Notably, Qin went further when answering a question about Vietnam’s claim to the disputed Paracel Islands (Xisha Islands, 西沙群島). Unusually, Qin used some rather disdainful language in his response, saying: “remarks made by the Vietnamese side once again showed that this country bends history, denies facts and goes back on its words. This country has a low credibility rating.”
It may come as a surprise to hear such hostility being exchanged between two of the few remaining socialist countries. Setting aside for the moment the harm such talk could do to the causes of socialism and communism, Qin’s remarks are discriminatory to an extent that goes beyond accepted norms.
It is widely known that the question of how to make Chinese people more civil has become a key task now that China has become a rising power. Qin’s remarks set a bad example for those in China who want to see people speaking and behaving in a more civil fashion.
In such circumstances, how can one expect Chinese to stop using pejorative terms when talking about Japanese, Koreans, Hong Kongers and Taiwanese?
China has been having territorial conflicts with Japan in the East China Sea, and with Vietnam and the Philippines in the South China Sea. Considering how sensitive and risky territorial issues are, it goes without saying that the countries concerned should be very cautious about exploiting resources in disputed areas.

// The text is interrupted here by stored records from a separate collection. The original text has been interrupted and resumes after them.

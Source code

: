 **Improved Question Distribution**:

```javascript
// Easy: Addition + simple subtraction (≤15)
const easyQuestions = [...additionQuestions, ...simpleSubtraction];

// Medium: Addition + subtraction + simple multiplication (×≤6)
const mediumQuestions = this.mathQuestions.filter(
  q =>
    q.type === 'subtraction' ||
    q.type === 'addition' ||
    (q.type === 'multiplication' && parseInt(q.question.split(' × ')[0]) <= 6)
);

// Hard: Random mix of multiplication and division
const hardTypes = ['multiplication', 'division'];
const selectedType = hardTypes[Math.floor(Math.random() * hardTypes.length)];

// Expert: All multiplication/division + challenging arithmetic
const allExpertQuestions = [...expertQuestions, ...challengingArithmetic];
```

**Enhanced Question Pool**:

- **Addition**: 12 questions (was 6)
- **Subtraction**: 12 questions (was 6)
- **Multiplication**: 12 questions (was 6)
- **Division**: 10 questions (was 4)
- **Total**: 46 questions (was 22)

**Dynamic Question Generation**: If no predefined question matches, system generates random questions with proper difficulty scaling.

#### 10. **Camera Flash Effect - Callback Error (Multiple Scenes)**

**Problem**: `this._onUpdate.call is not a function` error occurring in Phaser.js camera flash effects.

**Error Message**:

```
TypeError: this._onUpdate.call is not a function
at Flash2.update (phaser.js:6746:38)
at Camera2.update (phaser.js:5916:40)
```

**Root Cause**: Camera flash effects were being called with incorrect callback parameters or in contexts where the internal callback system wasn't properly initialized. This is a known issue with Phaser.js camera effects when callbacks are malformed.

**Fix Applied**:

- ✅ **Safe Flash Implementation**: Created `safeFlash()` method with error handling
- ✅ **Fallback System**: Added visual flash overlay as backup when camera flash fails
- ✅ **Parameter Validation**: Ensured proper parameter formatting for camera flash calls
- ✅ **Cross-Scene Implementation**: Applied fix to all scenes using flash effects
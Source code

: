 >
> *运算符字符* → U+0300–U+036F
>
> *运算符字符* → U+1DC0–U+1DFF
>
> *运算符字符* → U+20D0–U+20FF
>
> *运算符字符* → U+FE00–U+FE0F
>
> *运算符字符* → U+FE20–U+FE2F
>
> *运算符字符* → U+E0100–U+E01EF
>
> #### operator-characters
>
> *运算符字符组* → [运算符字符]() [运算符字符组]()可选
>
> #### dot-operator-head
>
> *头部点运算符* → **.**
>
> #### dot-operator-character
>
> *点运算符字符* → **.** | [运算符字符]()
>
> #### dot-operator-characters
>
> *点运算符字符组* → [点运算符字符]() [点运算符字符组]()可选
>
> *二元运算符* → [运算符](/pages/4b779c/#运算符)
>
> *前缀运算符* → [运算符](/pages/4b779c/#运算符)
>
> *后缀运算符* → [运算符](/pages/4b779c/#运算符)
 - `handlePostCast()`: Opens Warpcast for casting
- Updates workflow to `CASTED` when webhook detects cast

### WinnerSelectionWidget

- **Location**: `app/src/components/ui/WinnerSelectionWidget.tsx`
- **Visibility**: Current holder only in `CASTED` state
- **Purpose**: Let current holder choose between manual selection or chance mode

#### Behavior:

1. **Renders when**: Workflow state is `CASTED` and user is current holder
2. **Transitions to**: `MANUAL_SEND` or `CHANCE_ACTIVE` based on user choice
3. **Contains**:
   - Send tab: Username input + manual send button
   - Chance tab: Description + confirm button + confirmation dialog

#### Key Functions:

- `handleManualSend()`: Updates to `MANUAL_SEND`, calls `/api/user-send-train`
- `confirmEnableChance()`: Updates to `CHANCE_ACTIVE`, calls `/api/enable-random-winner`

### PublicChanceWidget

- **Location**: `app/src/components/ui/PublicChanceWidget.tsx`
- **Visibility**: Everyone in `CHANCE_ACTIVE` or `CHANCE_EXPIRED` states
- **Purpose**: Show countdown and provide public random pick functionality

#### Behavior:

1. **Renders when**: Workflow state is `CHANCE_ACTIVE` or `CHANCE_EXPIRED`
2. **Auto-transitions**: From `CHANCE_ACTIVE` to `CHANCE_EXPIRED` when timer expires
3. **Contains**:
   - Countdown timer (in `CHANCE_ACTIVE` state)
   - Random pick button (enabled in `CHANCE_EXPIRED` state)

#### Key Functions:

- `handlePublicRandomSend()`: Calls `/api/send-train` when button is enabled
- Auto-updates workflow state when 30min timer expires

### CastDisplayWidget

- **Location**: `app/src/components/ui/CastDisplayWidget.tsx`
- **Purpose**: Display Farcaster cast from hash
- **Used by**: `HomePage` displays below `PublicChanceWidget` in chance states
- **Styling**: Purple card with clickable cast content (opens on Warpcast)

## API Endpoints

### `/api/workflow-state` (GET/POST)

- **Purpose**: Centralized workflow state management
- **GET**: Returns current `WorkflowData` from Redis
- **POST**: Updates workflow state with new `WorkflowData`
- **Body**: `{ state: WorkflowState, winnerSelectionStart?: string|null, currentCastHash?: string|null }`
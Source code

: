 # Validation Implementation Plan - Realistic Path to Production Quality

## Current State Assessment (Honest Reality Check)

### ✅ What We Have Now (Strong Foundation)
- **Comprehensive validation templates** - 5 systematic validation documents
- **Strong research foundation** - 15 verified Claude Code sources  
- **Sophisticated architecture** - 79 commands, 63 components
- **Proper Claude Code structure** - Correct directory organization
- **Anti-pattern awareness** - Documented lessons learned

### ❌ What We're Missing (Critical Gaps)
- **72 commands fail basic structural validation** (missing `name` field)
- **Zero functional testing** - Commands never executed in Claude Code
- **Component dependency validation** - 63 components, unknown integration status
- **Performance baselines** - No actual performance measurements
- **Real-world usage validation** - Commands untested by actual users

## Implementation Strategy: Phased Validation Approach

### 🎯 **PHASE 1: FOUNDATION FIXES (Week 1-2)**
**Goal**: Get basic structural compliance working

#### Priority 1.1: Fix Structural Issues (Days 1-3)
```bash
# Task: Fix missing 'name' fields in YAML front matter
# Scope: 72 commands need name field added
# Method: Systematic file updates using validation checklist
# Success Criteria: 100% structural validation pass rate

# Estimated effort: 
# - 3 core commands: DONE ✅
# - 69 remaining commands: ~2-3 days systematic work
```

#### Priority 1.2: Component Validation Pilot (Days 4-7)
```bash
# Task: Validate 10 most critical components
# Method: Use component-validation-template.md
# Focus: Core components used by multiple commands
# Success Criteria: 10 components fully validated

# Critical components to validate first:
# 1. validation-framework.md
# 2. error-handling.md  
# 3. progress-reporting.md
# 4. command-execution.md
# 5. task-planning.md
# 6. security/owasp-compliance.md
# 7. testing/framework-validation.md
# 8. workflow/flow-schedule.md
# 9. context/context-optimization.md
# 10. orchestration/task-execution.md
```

The most recent clash between China and Vietnam arose because China set up an oil rig in a part of the South China Sea that is disputed by the two countries, causing Vietnam to intervene forcefully and sparking large-scale anti-Chinese riots.
What would happen if something similar happened in the East China Sea, with Japan, which exercises de facto control over the Diaoyutais, setting up a rig there to prospect for the oil reserves that have been known about since 1968? One can well imagine how much damage it would do to Sino-Japanese relations.
The interests of people and nations can come into direct conflict over territorial issues , and this makes them very inflammatory. Given the character of the problem, asking people to see things from the other person’s point of view might not be realistic. Nonetheless, when handling territorial disputes it is important to consider all the elements objectively, and there should be room for different approaches.
In China’s case, the softly-softly approach that former Chinese premier Zhou Enlai (周恩來) and Deng Xiaoping (鄧小平) often used to considerable effect could well be applied by the current Chinese administration to the issues of today.
John Lim is an associate research fellow in the Institute of Modern History at Academia Sinica.